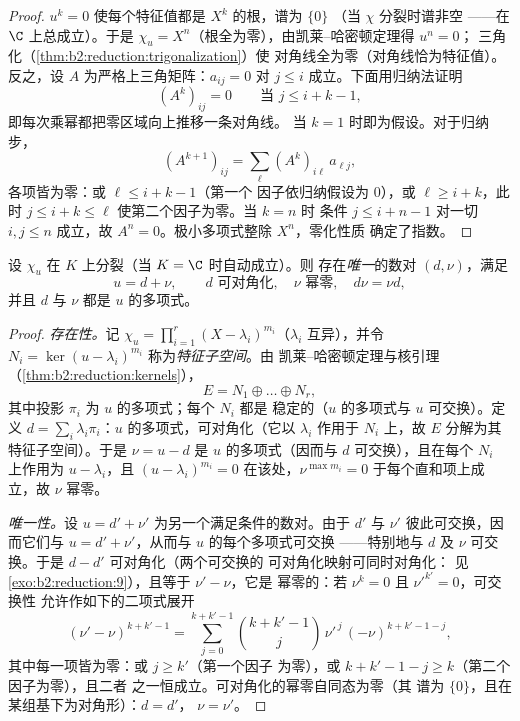 \begin{proof}
$u^k = 0$ 使每个特征值都是 $X^k$ 的根，谱为 $\{0\}$
（当 $\chi$ 分裂时谱非空 ——在 $\C$ 上总成立）。于是 $\chi_u =
X^n$（根全为零），由凯莱–哈密顿定理得 $u^n = 0$；
三角化（\cref{thm:b2:reduction:trigonalization}）使
对角线全为零（对角线恰为特征值）。
反之，设 $A$ 为严格上三角矩阵：$a_{ij} = 0$
对 $j \leq i$ 成立。下面用归纳法证明
\[
(A^k)_{ij} = 0 \qquad \text{当 } j \leq i + k - 1,
\]
即每次乘幂都把零区域向上推移一条对角线。
当 $k = 1$ 时即为假设。对于归纳步，
\[
(A^{k+1})_{ij} = \sum_{\ell} (A^k)_{i\ell}\,a_{\ell j} ,
\]
各项皆为零：或 $\ell \leq i + k - 1$（第一个
因子依归纳假设为 $0$），或 $\ell \geq i + k$，此时
$j \leq i + k \leq \ell$ 使第二个因子为零。当 $k = n$ 时
条件 $j \leq i + n - 1$ 对一切 $i, j \leq n$ 成立，故 $A^n =
0$。极小多项式整除 $X^n$，零化性质
确定了指数。
\end{proof}

\begin{theorem}[邓福德分解]\label{thm:b2:reduction:dunford}
设 $\chi_u$ 在 $K$ 上分裂（当 $K = \C$ 时自动成立）。则
存在\emph{唯一}的数对 $(d, \nu)$，满足
\[
u = d + \nu, \qquad d \text{ 可对角化}, \quad \nu
\text{ 幂零}, \quad d\nu = \nu d ,
\]
并且 $d$ 与 $\nu$ 都是
$u$ 的多项式。
\end{theorem}

\begin{proof}
\emph{存在性。}记 $\chi_u = \prod_{i=1}^{r} (X -
\lambda_i)^{m_i}$（$\lambda_i$ 互异），并令 $N_i = \ker(u -
\lambda_i)^{m_i}$ 称为\emph{特征子空间}。由
凯莱–哈密顿定理与核引理
（\cref{thm:b2:reduction:kernels}），
\[
E = N_1 \oplus \dots \oplus N_r ,
\]
其中投影 $\pi_i$ 为 $u$ 的多项式；每个 $N_i$ 都是
稳定的（$u$ 的多项式与 $u$ 可交换）。定义 $d = \sum_i \lambda_i
\pi_i$：$u$ 的多项式，可对角化（它以 $\lambda_i$
作用于 $N_i$ 上，故 $E$ 分解为其特征子空间）。于是 $\nu = u -
d$ 是 $u$ 的多项式（因而与 $d$ 可交换），且在每个
$N_i$ 上作用为 $u - \lambda_i$，且 $(u - \lambda_i)^{m_i} = 0$
在该处，$\nu^{\max m_i} = 0$ 于每个直和项上成立，故 $\nu$ 幂零。

\emph{唯一性。}设 $u = d' + \nu'$ 为另一个满足条件的数对。由于
$d'$ 与 $\nu'$ 彼此可交换，因而它们与 $u = d' +
\nu'$，从而与 $u$ 的每个多项式可交换 ——特别地与 $d$
及 $\nu$ 可交换。于是 $d - d'$ 可对角化（两个可交换的
可对角化映射可同时对角化：
见\cref{exo:b2:reduction:9}），且等于 $\nu' - \nu$，它是
幂零的：若 $\nu^k = 0$ 且 $\nu'^{k'} = 0$，可交换性
允许作如下的二项式展开
\[
(\nu' - \nu)^{k + k' - 1}
= \sum_{j=0}^{k+k'-1}\binom{k + k' - 1}{j}
\,\nu'^{\,j}\,(-\nu)^{k + k' - 1 - j} ,
\]
其中每一项皆为零：或 $j \geq k'$（第一个因子
为零），或 $k + k' - 1 - j \geq k$（第二个因子为零），且二者
之一恒成立。可对角化的幂零自同态为零（其
谱为 $\{0\}$，且在某组基下为对角形）：$d = d'$，
$\nu = \nu'$。
\end{proof}

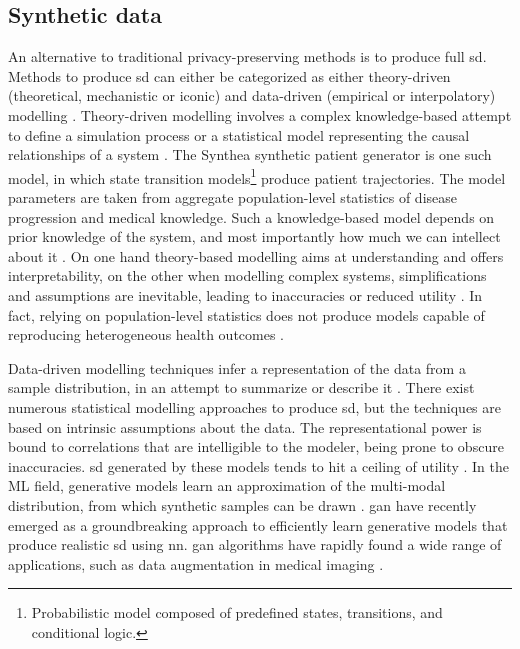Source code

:    \subsection{Synthetic data}
        An alternative to traditional privacy-preserving methods is to produce full \gls{sd}. Methods to produce \gls{sd} can either be categorized as either theory-driven (theoretical, mechanistic or iconic) and data-driven (empirical or interpolatory) modelling \cite{Kim_2017, Hand2019}. Theory-driven modelling involves a complex knowledge-based attempt to define a simulation process or a statistical model representing the causal relationships of a system \cite{Yousefi2018-dy, Kansal2018-dx}. The Synthea \cite{Walonoski_2017} synthetic patient generator is one such model, in which state transition models\footnote{Probabilistic model composed of predefined states, transitions, and conditional logic.} produce patient trajectories. The model parameters are taken from aggregate population-level statistics of disease progression and medical knowledge. Such a knowledge-based model depends on prior knowledge of the system, and most importantly how much we can intellect about it \cite{Kim_2017, Bonnery2019-ug}. On one hand theory-based modelling aims at understanding and offers interpretability, on the other when modelling complex systems, simplifications and assumptions are inevitable, leading to inaccuracies or reduced utility \cite{ranHand2019, Rankin2020}. In fact, relying on population-level statistics does not produce models capable of reproducing heterogeneous health outcomes \cite{Chen_2019}.\par
        
        Data-driven modelling techniques infer a representation of the data from a sample distribution, in an attempt to summarize or describe it \cite{Hand2019}. There exist numerous statistical modelling approaches to produce \gls{sd}, but the techniques are based on intrinsic assumptions about the data. The representational power is bound to correlations that are intelligible to the modeler, being prone to obscure inaccuracies. \gls{sd} generated by these models tends to hit a ceiling of utility \cite{Rankin2020}. In the ML field, generative models learn an approximation of the multi-modal distribution, from which synthetic samples can be drawn \cite{goodfellow2016nips}. \Gls{gan} \cite{NIPS2014_5423} have recently emerged as a groundbreaking approach to efficiently learn generative models that produce realistic \gls{sd} using \gls{nn}. \gls{gan} algorithms have rapidly found a wide range of applications, such as data augmentation in medical imaging \cite{Yi2019, Wang2020, Zhou2020}.\par
        
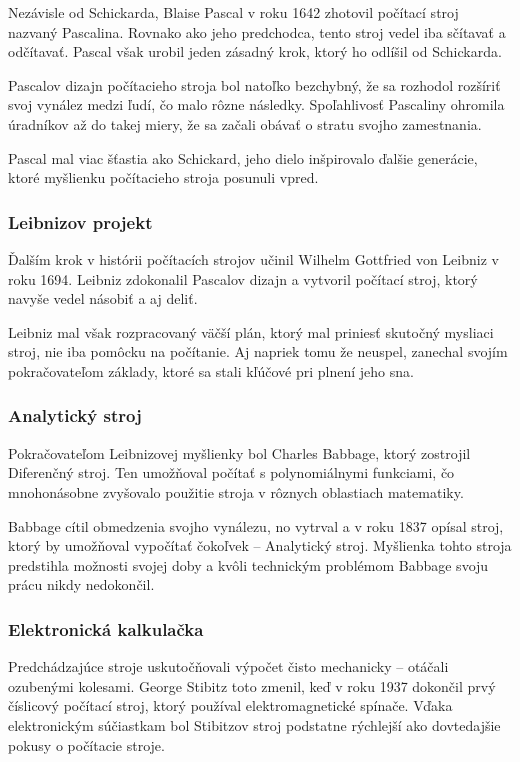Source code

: Nezávisle od Schickarda, Blaise Pascal v roku 1642 zhotovil počítací stroj nazvaný Pascalina. Rovnako ako jeho predchodca, tento stroj vedel iba sčítavať a odčítavať. Pascal však urobil jeden zásadný krok, ktorý ho odlíšil od Schickarda.

Pascalov dizajn počítacieho stroja bol natoľko bezchybný, že sa rozhodol rozšíriť svoj vynález medzi ľudí, čo malo rôzne následky. Spoľahlivosť Pascaliny ohromila úradníkov až do takej miery, že sa začali obávať o stratu svojho zamestnania.

Pascal mal viac šťastia ako Schickard, jeho dielo inšpirovalo ďalšie generácie, ktoré myšlienku počítacieho stroja posunuli vpred.

\subsubsection{Leibnizov projekt}

Ďalším krok v histórii počítacích strojov učinil Wilhelm Gottfried von Leibniz v roku 1694. Leibniz zdokonalil Pascalov dizajn a vytvoril počítací stroj, ktorý navyše vedel násobiť a aj deliť.

Leibniz mal však rozpracovaný väčší plán, ktorý mal priniesť skutočný mysliaci stroj, nie iba pomôcku na počítanie. Aj napriek tomu že neuspel, zanechal svojím pokračovateľom základy, ktoré sa stali kľúčové pri plnení jeho sna.

\subsubsection{Analytický stroj}

Pokračovateľom Leibnizovej myšlienky bol Charles Babbage, ktorý zostrojil Diferenčný stroj. Ten umožňoval počítať s polynomiálnymi funkciami, čo mnohonásobne zvyšovalo použitie stroja v rôznych oblastiach matematiky.

Babbage cítil obmedzenia svojho vynálezu, no vytrval a v roku 1837 opísal stroj, ktorý by umožňoval vypočítať čokoľvek -- Analytický stroj. Myšlienka tohto stroja predstihla možnosti svojej doby a kvôli technickým problémom Babbage svoju prácu nikdy nedokončil.

\subsubsection{Elektronická kalkulačka}

Predchádzajúce stroje uskutočňovali výpočet čisto mechanicky -- otáčali ozubenými kolesami. George Stibitz toto zmenil, keď v roku 1937 dokončil prvý číslicový počítací stroj, ktorý používal elektromagnetické spínače. Vďaka elektronickým súčiastkam bol Stibitzov stroj podstatne rýchlejší ako dovtedajšie pokusy o počítacie stroje.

> **What you are asked to do**:
Search the listing above for the string "theorem" and return each line it appears on.

> **Answer section**:
\begin{theorem}[邓福德分解]\label{thm:b2:reduction:dunford}
\end{theorem}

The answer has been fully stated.